## PROBLEM REQUIREMENTS
Taking the listing below, restate word for word each line from the line with "## Update Device State" to the line with "308 - ServiceEngineconnected", ends included, and stop there.

▼▼▼

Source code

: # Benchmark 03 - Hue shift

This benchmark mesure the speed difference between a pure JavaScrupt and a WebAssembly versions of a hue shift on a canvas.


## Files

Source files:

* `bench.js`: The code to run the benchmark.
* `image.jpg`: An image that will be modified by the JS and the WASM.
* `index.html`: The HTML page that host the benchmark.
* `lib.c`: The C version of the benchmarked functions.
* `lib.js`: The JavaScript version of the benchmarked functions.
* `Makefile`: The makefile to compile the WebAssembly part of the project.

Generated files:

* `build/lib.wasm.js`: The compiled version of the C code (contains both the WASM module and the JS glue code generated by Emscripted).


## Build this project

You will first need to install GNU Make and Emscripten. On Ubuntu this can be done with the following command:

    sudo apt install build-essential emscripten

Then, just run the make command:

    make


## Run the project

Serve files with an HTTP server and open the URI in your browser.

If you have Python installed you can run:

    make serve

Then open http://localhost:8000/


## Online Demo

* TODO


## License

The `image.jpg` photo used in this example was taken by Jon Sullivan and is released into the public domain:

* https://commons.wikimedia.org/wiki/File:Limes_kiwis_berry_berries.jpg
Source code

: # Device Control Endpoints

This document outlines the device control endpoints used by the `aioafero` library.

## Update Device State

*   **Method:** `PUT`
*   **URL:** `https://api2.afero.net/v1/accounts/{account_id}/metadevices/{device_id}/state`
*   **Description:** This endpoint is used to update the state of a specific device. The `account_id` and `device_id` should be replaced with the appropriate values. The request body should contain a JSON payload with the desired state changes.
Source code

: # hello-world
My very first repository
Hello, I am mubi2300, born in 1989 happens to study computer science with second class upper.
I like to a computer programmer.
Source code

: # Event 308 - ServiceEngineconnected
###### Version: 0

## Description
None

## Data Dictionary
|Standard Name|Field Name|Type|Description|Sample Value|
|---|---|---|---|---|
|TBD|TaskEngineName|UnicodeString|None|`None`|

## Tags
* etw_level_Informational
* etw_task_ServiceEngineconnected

▲▲▲

## REPLY
## Update Device State

*   **Method:** `PUT`
*   **URL:** `https://api2.afero.net/v1/accounts/{account_id}/metadevices/{device_id}/state`
*   **Description:** This endpoint is used to update the state of a specific device. The `account_id` and `device_id` should be replaced with the appropriate values. The request body should contain a JSON payload with the desired state changes.
Source code

: # hello-world
My very first repository
Hello, I am mubi2300, born in 1989 happens to study computer science with second class upper.
I like to a computer programmer.
Source code

: # Event 308 - ServiceEngineconnected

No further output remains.